Essentially, this speedup stems from two quantum properties known as superposition and entanglement. While a classical bit can be either in state 0 or 1, a quantum bit (or “qubit”) can be somewhere in between, i.e. in a linear combination or “superposition” of 0 and 1, with two (complex) coefficients to quantify their relative importance. Similarly, N qubits can be in a superposition of all the possible N-bit “classical” states, e.g., for three qubits, a superposition of the eight (=2^3) states 000, 001, 010, 011, 100, 101, 110 and 111. One quantum state thus holds the information corresponding to 2^N complex numbers. Contrary to classical bits, knowing the total state of N quantum bits does not boil down to knowing the individual state of each bit, a quantum property dubbed “entanglement”. This exotic property can be used in the reverse way: a signal containing P numbers can be described by exponentially fewer quantum bits, namely log⁡P qubits. This gives an intuition why exponential speedups can be obtained: if the classical algorithm works on data of a given size, its quantum counterpart manipulates data of an exponentially smaller size.

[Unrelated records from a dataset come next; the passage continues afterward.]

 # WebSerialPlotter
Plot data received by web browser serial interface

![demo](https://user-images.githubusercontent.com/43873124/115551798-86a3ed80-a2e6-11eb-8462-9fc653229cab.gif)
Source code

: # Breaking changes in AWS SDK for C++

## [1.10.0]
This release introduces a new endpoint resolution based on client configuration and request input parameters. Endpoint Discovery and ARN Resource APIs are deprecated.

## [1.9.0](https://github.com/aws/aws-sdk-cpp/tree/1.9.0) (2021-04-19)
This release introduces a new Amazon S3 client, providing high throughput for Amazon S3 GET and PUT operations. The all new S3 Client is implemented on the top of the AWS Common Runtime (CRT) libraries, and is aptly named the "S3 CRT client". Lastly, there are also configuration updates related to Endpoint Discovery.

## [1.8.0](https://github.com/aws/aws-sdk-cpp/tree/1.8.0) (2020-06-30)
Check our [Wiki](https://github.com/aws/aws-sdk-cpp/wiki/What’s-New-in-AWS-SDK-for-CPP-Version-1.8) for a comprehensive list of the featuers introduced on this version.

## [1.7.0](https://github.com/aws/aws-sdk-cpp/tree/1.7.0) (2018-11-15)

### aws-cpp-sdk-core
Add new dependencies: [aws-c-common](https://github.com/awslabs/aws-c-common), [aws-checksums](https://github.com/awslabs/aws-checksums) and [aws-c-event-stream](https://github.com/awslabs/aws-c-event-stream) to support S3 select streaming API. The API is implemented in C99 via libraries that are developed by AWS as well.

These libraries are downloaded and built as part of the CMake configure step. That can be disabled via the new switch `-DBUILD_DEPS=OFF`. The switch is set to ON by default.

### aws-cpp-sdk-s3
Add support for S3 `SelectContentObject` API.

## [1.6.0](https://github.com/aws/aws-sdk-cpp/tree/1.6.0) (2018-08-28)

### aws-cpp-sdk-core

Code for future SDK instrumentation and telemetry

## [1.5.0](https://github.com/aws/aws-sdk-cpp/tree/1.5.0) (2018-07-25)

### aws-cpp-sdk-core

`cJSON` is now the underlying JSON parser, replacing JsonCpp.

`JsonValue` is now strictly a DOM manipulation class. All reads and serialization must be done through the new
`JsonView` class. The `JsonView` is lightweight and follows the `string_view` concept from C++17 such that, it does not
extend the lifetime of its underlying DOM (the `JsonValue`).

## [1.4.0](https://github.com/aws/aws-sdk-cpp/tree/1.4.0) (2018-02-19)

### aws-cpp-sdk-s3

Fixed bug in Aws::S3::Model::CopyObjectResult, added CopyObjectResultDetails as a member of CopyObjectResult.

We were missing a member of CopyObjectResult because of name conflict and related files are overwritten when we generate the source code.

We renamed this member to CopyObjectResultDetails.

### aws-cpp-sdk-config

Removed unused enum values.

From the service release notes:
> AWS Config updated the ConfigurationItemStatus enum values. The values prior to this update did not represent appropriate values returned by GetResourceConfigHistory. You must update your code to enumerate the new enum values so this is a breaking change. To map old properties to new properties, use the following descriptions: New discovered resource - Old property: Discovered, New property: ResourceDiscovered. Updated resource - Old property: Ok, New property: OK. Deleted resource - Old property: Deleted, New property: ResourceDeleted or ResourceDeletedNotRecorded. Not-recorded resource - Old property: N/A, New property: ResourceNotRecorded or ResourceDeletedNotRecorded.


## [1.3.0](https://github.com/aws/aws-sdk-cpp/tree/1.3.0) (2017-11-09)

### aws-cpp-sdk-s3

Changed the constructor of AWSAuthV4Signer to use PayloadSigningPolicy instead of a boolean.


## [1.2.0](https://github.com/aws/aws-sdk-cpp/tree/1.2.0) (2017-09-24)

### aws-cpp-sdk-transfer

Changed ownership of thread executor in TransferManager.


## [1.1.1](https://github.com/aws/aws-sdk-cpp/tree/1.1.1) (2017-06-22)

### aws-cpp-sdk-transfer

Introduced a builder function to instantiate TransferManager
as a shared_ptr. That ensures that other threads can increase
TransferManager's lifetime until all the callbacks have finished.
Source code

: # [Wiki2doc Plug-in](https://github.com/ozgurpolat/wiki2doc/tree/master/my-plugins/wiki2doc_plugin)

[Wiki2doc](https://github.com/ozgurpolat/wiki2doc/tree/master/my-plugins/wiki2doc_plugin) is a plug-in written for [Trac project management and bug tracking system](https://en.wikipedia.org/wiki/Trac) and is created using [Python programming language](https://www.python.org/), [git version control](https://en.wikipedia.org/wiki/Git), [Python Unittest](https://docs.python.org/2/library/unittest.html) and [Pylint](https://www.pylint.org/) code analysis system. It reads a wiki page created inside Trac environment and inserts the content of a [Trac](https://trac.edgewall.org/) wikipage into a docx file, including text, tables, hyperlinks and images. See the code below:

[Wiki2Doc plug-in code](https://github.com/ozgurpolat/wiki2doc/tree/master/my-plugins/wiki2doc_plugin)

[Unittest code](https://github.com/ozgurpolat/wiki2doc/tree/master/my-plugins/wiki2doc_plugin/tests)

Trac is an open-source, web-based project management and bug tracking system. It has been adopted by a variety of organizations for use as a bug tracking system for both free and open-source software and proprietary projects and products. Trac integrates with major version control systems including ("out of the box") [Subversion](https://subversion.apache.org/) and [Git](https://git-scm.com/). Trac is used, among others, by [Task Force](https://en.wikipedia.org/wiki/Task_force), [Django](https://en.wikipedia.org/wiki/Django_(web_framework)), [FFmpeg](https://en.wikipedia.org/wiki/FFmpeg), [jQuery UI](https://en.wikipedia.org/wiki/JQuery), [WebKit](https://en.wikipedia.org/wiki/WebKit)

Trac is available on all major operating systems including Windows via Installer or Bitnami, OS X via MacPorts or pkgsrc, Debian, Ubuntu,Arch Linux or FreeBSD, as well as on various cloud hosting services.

Yet, reaping this exponential benefit is not straightforward: quantum states cannot be measured as easily as classical ones. A quantum measure is probabilistic and destructive: it returns only one of the 2^N classical states with a probability proportional to the squared norm of its coefficient, and automatically projects (and thus destroys) the output signal to this classical state. Thus, retrieving all the coefficients of the output would necessitate running the quantum Fourier algorithm many times to get a histogram of the state probabilities. This would in turn greatly reduce, if not cancel, the aforementioned gain. Therefore, to take advantage of the exponential speedup, quantum computer scientists must devise smart ways to exploit the quantum information contained in the register without actually measuring it, or engineer an output that can be read out with few measurements.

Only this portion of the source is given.